### GOAL OF THE EXERCISE
Of the material below, the lines to be retyped are those from the line containing "Mithilfe des Abbildungsbegriffs" through the line containing "Abstandsbegriffs messen kann.", inclusive; reproduce them exactly.
╭──
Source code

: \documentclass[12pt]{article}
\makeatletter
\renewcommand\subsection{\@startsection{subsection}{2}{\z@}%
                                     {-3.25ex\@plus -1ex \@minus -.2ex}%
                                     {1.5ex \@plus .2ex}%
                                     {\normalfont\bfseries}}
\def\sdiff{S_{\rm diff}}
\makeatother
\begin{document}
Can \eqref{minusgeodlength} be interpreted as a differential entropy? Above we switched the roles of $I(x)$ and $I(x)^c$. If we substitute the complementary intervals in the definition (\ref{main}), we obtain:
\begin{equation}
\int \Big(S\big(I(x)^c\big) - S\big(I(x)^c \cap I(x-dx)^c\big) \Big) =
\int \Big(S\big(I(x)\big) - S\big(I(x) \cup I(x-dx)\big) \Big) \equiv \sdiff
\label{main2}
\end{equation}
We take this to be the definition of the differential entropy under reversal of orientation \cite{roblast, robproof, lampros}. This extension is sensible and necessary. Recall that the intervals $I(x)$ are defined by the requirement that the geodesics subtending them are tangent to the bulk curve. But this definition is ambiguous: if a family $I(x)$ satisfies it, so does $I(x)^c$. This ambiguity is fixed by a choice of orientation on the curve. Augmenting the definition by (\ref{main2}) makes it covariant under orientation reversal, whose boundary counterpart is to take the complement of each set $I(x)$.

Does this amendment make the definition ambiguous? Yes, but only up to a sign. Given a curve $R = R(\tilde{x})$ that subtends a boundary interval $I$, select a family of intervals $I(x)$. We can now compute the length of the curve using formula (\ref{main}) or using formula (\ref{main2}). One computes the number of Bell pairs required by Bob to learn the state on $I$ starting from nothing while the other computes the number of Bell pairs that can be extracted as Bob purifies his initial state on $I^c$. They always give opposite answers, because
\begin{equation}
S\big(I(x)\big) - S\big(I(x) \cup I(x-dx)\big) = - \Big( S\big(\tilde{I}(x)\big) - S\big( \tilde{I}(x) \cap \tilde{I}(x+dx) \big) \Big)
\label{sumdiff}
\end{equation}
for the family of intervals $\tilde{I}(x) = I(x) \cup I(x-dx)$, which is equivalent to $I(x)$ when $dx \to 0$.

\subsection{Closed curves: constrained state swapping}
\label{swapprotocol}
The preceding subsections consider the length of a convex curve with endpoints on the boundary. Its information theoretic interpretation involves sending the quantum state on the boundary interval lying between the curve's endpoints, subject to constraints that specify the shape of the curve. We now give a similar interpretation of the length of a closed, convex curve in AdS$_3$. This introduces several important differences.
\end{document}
╰──
╭──
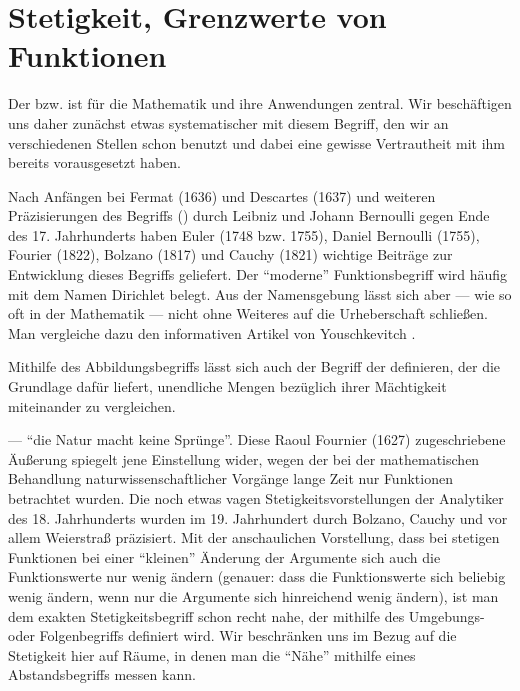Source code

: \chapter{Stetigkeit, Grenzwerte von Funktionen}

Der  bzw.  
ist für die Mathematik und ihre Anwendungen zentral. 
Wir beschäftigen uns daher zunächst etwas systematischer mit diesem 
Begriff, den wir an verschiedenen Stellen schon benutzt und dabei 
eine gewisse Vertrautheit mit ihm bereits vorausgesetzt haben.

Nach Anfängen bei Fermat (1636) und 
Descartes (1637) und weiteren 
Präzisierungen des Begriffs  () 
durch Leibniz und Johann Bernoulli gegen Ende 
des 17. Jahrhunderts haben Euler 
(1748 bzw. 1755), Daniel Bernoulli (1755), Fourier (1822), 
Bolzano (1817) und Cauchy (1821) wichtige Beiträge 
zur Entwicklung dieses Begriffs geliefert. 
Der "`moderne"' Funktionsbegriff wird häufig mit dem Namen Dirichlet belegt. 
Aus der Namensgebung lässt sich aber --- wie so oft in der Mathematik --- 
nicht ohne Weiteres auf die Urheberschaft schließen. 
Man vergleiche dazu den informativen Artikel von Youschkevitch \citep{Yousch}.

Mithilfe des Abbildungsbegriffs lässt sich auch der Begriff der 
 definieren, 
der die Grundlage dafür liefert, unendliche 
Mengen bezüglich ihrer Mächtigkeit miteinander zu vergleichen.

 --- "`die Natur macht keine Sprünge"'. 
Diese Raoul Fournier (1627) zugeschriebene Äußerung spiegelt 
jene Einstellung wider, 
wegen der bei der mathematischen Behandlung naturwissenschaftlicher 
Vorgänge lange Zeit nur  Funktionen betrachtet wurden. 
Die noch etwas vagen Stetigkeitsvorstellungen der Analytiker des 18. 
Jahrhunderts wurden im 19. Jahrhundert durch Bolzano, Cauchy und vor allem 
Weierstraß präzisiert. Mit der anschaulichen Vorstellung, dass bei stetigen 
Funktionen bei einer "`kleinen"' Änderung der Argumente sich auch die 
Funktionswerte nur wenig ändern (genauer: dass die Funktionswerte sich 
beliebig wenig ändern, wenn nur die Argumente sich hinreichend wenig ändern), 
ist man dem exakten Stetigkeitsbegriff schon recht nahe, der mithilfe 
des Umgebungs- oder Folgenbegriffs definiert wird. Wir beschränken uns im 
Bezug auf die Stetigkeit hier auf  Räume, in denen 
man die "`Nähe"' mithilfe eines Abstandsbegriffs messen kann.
╰──
### EXERCISE SOLUTION
Mithilfe des Abbildungsbegriffs lässt sich auch der Begriff der 
 definieren, 
der die Grundlage dafür liefert, unendliche 
Mengen bezüglich ihrer Mächtigkeit miteinander zu vergleichen.

 --- "`die Natur macht keine Sprünge"'. 
Diese Raoul Fournier (1627) zugeschriebene Äußerung spiegelt 
jene Einstellung wider, 
wegen der bei der mathematischen Behandlung naturwissenschaftlicher 
Vorgänge lange Zeit nur  Funktionen betrachtet wurden. 
Die noch etwas vagen Stetigkeitsvorstellungen der Analytiker des 18. 
Jahrhunderts wurden im 19. Jahrhundert durch Bolzano, Cauchy und vor allem 
Weierstraß präzisiert. Mit der anschaulichen Vorstellung, dass bei stetigen 
Funktionen bei einer "`kleinen"' Änderung der Argumente sich auch die 
Funktionswerte nur wenig ändern (genauer: dass die Funktionswerte sich 
beliebig wenig ändern, wenn nur die Argumente sich hinreichend wenig ändern), 
ist man dem exakten Stetigkeitsbegriff schon recht nahe, der mithilfe 
des Umgebungs- oder Folgenbegriffs definiert wird. Wir beschränken uns im 
Bezug auf die Stetigkeit hier auf  Räume, in denen 
man die "`Nähe"' mithilfe eines Abstandsbegriffs messen kann.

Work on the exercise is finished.